As a mother of small children, I do not agree with Mrs. Curtis’ June/July opinion about the presence of young children and how their noise level should be handled in church (“Hosanna, Loud Hosanna!”). I do not view my 13-month-old’s voice as “noise pollution.” He is old enough to understand that if he fusses he will get to leave church and walk around, not having to participate in the service. How will he ever learn to sit still in the pew if he’s never there because he’s in the nursery? Also, he is not old enough to understand why he’s encouraged to talk (most of which is babble) everywhere except for one hour on Sunday. “Shhh!” is not a word he understands yet.
I know Lutherans like to sit in the back of church. However, if you find children a distraction or a bother, consider moving out of your comfort zone and into a pew near the front of church.
Furthermore, Mr. Curtis says that “crying bothers everyone.” I do not agree with this statement. I fully believe that a quiet church is a dead church. If you do not hear crying babies, it means your church is not growing.
I think churches should do more to encourage attendance by parents with young children. My husband and I have attended numerous churches across the country. Few of them have much for nurseries, and even fewer of them have areas where mothers could comfortably breastfeed.
Also, I would encourage others in the congregation to offer help to families in church who seem to have their hands full. My husband travels a lot for work, which leaves me seven months pregnant, trying to handle an active 13-month-old. I am not sure I would be able to attend church if I had other young ones as well, especially if I know I’m being viewed as “noise pollution.”
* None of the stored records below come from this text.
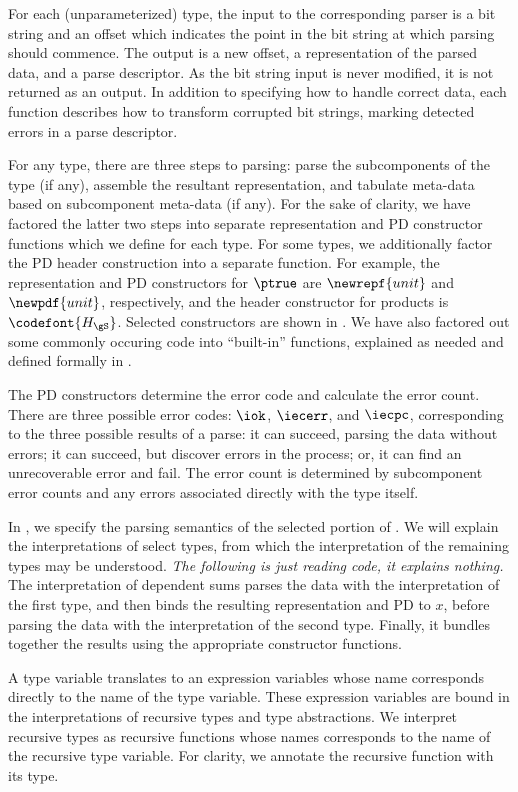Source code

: For each (unparameterized) type, the input to the corresponding parser
is a bit string and an offset which indicates the point in the bit
string at which parsing should commence.  The output is a new offset,
a representation of the parsed data, and a parse descriptor. As the
bit string input is never modified, it is not returned as an output.
In addition to specifying how to handle correct data, each function
describes how to transform corrupted bit strings, marking detected
errors in a parse descriptor.

For any type, there are three steps to parsing: parse the
subcomponents of the type (if any), assemble the resultant
representation, and tabulate meta-data based on subcomponent meta-data
(if any). For the sake of clarity, we have factored the latter two
steps into separate representation and PD constructor functions which
we define for each type. For some types, we additionally factor the PD
header construction into a separate function. For example, the
representation and PD constructors for $\ptrue$ are $\newrepf {unit}$
and $\newpdf {unit}$, respectively, and the header constructor for
products is ${\codefont{H_{\gS}}}$. Selected constructors are shown in
. We have also factored out some commonly
occuring code into ``built-in'' functions, explained as needed and
defined formally in .

The PD constructors determine the error code and calculate the error
count.  There are three possible error codes: $\iok$, $\iecerr$, and
$\iecpc$, corresponding to the three possible results of a parse: it
can succeed, parsing the data without errors; it can succeed, but
discover errors in the process; or, it can find an unrecoverable error
and fail.  The error count is determined by subcomponent error counts
and any errors associated directly with the type itself.

In , we specify the parsing semantics of the
selected portion of \ddc{}. We will explain the interpretations of
select types, from which the interpretation of the remaining types may be
understood. \emph{The following is just reading code, it explains
  nothing.} The interpretation of dependent sums parses the data with
the interpretation of the first type, and then binds the resulting
representation and PD to $x$, before parsing the data with the
interpretation of the second type. Finally, it bundles together the
results using the appropriate constructor functions.

A type variable translates to an expression variables whose name
corresponds directly to the name of the type variable. These
expression variables are bound in the interpretations of recursive
types and type abstractions. We interpret recursive types as recursive
functions whose names corresponds to the name of the recursive type
variable. For clarity, we annotate the recursive function with its
type.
I appreciate the discussion on the topic of children in church but have to admit I was somewhat saddened by the article. First, I am a father of three children, one 7 and a set of 5-year-old twins, and I understand the hardships of parenting and church. But what I found missing from the article was encouragement. There were a lot of what-we-should-dos offered when we are bothered by children in church but no mention of encouragement for the fact that the parents are faithful to worship with their children.
Maybe there are congregations that are intolerant of children, which is unfortunate, but I have never been in a service where children were viewed as a problem. I am not sure what kind of message is sent to a parent who is asked to leave or a mother who is asked to stay home on “shut-in status.”
Can children become loud? Yes. Can that be a distraction? Somewhat. But I just wonder if that is the true issue, or is the intolerance of the bothered the true issue? Praise God for the children who are in church and feel inclined to communicate! Keep it up, parents of younger children! Attending church is taught by doing such–attending church!
Mark Loder, Vicar
Trinity Lutheran Church
I am very disappointed in the “Loud Hosanna” article that ran in the June/July issue of The Lutheran Witness. While some of the ideas offered were good (like bringing quiet toys for your child), I felt the article was very harsh. We want to embrace our children in the Lord and teach them at a young age that church is important.
One point that really bothered me dealt with ushers and noisy children. I don’t feel that an usher should ever tell a parent to remove their child from the service. I understand that when a child is being very noisy, others might have trouble hearing. However, God does not value one person above another no matter their age. It should be left to the discretion of the parent when their child should be removed. If a church really wants to help parents with children feel embraced and wanted, they should provide easy access to things that can help the experience go well. Some churches offer Kiddie Bags that children can use during the service and children’s bulletins that the kids can use during the service and also take home with them. My church offers these things, but my 2-year-old is overwhelmed by them; so I bring one little cloth doll and her blanket.
Churches can even offer a Worship for Wigglers class to help parents see that their children are welcome in the service and to give them ideas on how to get the most out of their worship experience.
I would hate to think that a visitor to our churches or a new member, or even a lifelong member who now has young children, would read this article and feel they have to keep their children super quiet or else they are not welcome, or that an usher is going to come and tell them to leave. That kind of attitude can hurt our Gospel message.
In my opinion, the June/July issue of The Lutheran Witness ought to be required reading for all couples in pre-marriage counseling with their pastors—and then again sometime during those blessed months of pregnancy!
I would also urge that Rebekah Curtis’ article, “Hosanna, Loud Hosanna,” be inserted in our parishes’ worship bulletins at least once a month.